- **Assignment**
In the material below, find the line that contains "3月22日 ：收到了来自百度律师代理的邮件，如下：" and the line that contains "4） 关于弹窗这个事 关于弹窗这个事，", then write out exactly those two lines and everything between them.

- **Dataset records**

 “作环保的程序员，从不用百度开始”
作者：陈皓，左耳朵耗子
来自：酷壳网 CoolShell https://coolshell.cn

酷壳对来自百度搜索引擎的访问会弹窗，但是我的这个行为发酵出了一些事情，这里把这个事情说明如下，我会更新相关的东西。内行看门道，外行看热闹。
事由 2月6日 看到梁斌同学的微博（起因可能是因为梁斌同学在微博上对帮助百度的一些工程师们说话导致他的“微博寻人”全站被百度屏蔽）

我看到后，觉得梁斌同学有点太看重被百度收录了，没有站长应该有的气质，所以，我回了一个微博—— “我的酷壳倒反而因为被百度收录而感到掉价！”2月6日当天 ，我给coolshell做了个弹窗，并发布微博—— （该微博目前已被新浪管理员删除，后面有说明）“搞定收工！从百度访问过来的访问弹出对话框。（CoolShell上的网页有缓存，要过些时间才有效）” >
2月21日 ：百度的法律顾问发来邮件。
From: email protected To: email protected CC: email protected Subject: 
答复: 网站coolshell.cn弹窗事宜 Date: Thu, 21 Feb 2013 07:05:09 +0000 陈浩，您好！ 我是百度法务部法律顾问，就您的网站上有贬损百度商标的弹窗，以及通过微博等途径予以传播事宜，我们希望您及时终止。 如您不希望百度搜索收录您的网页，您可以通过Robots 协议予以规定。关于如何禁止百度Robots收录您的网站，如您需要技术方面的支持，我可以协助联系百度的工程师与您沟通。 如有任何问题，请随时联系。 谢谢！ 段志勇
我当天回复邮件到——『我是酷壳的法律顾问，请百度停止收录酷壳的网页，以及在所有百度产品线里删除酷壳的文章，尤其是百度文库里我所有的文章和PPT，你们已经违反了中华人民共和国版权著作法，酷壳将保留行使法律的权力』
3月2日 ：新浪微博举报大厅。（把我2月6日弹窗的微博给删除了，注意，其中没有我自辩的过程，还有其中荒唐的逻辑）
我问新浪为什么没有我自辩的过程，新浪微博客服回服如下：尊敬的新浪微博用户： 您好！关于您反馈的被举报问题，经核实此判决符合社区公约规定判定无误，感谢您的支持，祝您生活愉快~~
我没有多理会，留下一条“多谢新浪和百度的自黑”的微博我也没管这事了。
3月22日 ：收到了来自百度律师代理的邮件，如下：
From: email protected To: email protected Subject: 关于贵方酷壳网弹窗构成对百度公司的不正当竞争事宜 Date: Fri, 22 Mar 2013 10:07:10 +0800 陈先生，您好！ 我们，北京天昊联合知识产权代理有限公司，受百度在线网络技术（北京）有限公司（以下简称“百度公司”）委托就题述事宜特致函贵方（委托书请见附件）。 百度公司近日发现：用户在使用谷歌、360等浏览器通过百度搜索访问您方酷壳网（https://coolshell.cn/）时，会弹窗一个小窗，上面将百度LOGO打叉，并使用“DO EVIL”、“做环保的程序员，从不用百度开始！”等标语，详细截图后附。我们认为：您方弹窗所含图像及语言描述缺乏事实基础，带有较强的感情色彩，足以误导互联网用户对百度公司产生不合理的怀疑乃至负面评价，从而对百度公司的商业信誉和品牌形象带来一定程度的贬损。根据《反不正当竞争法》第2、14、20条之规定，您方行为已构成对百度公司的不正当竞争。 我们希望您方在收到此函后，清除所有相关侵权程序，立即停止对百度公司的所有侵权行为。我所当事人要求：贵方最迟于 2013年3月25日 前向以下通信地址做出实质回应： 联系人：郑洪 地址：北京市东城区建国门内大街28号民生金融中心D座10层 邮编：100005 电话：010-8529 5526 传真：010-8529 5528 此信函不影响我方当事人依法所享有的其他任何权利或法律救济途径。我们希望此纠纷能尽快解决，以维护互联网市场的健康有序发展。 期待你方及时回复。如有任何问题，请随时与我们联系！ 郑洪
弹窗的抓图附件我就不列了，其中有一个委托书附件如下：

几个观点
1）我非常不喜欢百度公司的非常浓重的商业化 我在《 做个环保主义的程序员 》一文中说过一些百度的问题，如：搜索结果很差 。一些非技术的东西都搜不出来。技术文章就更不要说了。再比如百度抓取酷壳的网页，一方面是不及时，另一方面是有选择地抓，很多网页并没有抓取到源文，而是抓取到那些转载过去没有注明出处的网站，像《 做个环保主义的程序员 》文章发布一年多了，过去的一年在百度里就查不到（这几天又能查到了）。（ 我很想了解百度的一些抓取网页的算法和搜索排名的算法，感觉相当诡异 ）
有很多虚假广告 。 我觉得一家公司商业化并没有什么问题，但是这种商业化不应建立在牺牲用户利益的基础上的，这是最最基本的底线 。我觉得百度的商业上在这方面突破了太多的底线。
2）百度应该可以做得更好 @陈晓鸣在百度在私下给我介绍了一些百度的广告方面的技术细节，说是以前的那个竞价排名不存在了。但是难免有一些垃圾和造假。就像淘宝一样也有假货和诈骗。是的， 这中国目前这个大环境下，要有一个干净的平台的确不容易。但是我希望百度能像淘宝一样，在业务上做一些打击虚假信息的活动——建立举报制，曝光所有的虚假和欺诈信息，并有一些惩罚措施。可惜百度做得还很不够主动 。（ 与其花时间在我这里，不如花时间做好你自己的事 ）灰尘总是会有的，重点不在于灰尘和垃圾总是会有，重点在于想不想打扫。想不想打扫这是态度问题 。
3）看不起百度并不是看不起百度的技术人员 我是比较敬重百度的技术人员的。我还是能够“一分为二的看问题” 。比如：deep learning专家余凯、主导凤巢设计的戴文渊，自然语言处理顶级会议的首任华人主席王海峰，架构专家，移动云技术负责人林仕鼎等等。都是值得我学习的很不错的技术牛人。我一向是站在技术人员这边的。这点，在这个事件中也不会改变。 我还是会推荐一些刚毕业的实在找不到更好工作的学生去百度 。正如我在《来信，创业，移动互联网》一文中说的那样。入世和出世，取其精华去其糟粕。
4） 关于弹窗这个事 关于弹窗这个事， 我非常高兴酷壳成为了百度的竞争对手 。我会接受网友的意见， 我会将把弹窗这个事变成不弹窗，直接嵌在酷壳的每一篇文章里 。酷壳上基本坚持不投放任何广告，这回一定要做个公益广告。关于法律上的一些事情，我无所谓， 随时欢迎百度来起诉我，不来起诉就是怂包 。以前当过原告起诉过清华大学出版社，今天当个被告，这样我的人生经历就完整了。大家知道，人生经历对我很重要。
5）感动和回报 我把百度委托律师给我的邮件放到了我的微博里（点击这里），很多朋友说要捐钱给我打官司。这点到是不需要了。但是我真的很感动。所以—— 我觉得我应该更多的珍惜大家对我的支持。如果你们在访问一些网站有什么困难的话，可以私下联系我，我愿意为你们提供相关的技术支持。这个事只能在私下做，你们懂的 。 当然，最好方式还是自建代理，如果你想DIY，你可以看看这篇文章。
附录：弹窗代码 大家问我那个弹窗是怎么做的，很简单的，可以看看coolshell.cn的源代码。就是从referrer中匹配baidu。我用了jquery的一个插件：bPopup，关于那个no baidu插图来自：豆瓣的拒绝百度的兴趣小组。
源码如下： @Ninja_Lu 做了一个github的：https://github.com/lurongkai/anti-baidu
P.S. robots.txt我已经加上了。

- **Result below**
3月22日 ：收到了来自百度律师代理的邮件，如下：
From: email protected To: email protected Subject: 关于贵方酷壳网弹窗构成对百度公司的不正当竞争事宜 Date: Fri, 22 Mar 2013 10:07:10 +0800 陈先生，您好！ 我们，北京天昊联合知识产权代理有限公司，受百度在线网络技术（北京）有限公司（以下简称“百度公司”）委托就题述事宜特致函贵方（委托书请见附件）。 百度公司近日发现：用户在使用谷歌、360等浏览器通过百度搜索访问您方酷壳网（https://coolshell.cn/）时，会弹窗一个小窗，上面将百度LOGO打叉，并使用“DO EVIL”、“做环保的程序员，从不用百度开始！”等标语，详细截图后附。我们认为：您方弹窗所含图像及语言描述缺乏事实基础，带有较强的感情色彩，足以误导互联网用户对百度公司产生不合理的怀疑乃至负面评价，从而对百度公司的商业信誉和品牌形象带来一定程度的贬损。根据《反不正当竞争法》第2、14、20条之规定，您方行为已构成对百度公司的不正当竞争。 我们希望您方在收到此函后，清除所有相关侵权程序，立即停止对百度公司的所有侵权行为。我所当事人要求：贵方最迟于 2013年3月25日 前向以下通信地址做出实质回应： 联系人：郑洪 地址：北京市东城区建国门内大街28号民生金融中心D座10层 邮编：100005 电话：010-8529 5526 传真：010-8529 5528 此信函不影响我方当事人依法所享有的其他任何权利或法律救济途径。我们希望此纠纷能尽快解决，以维护互联网市场的健康有序发展。 期待你方及时回复。如有任何问题，请随时与我们联系！ 郑洪
弹窗的抓图附件我就不列了，其中有一个委托书附件如下：

几个观点
1）我非常不喜欢百度公司的非常浓重的商业化 我在《 做个环保主义的程序员 》一文中说过一些百度的问题，如：搜索结果很差 。一些非技术的东西都搜不出来。技术文章就更不要说了。再比如百度抓取酷壳的网页，一方面是不及时，另一方面是有选择地抓，很多网页并没有抓取到源文，而是抓取到那些转载过去没有注明出处的网站，像《 做个环保主义的程序员 》文章发布一年多了，过去的一年在百度里就查不到（这几天又能查到了）。（ 我很想了解百度的一些抓取网页的算法和搜索排名的算法，感觉相当诡异 ）
有很多虚假广告 。 我觉得一家公司商业化并没有什么问题，但是这种商业化不应建立在牺牲用户利益的基础上的，这是最最基本的底线 。我觉得百度的商业上在这方面突破了太多的底线。
2）百度应该可以做得更好 @陈晓鸣在百度在私下给我介绍了一些百度的广告方面的技术细节，说是以前的那个竞价排名不存在了。但是难免有一些垃圾和造假。就像淘宝一样也有假货和诈骗。是的， 这中国目前这个大环境下，要有一个干净的平台的确不容易。但是我希望百度能像淘宝一样，在业务上做一些打击虚假信息的活动——建立举报制，曝光所有的虚假和欺诈信息，并有一些惩罚措施。可惜百度做得还很不够主动 。（ 与其花时间在我这里，不如花时间做好你自己的事 ）灰尘总是会有的，重点不在于灰尘和垃圾总是会有，重点在于想不想打扫。想不想打扫这是态度问题 。
3）看不起百度并不是看不起百度的技术人员 我是比较敬重百度的技术人员的。我还是能够“一分为二的看问题” 。比如：deep learning专家余凯、主导凤巢设计的戴文渊，自然语言处理顶级会议的首任华人主席王海峰，架构专家，移动云技术负责人林仕鼎等等。都是值得我学习的很不错的技术牛人。我一向是站在技术人员这边的。这点，在这个事件中也不会改变。 我还是会推荐一些刚毕业的实在找不到更好工作的学生去百度 。正如我在《来信，创业，移动互联网》一文中说的那样。入世和出世，取其精华去其糟粕。
4） 关于弹窗这个事 关于弹窗这个事， 我非常高兴酷壳成为了百度的竞争对手 。我会接受网友的意见， 我会将把弹窗这个事变成不弹窗，直接嵌在酷壳的每一篇文章里 。酷壳上基本坚持不投放任何广告，这回一定要做个公益广告。关于法律上的一些事情，我无所谓， 随时欢迎百度来起诉我，不来起诉就是怂包 。以前当过原告起诉过清华大学出版社，今天当个被告，这样我的人生经历就完整了。大家知道，人生经历对我很重要。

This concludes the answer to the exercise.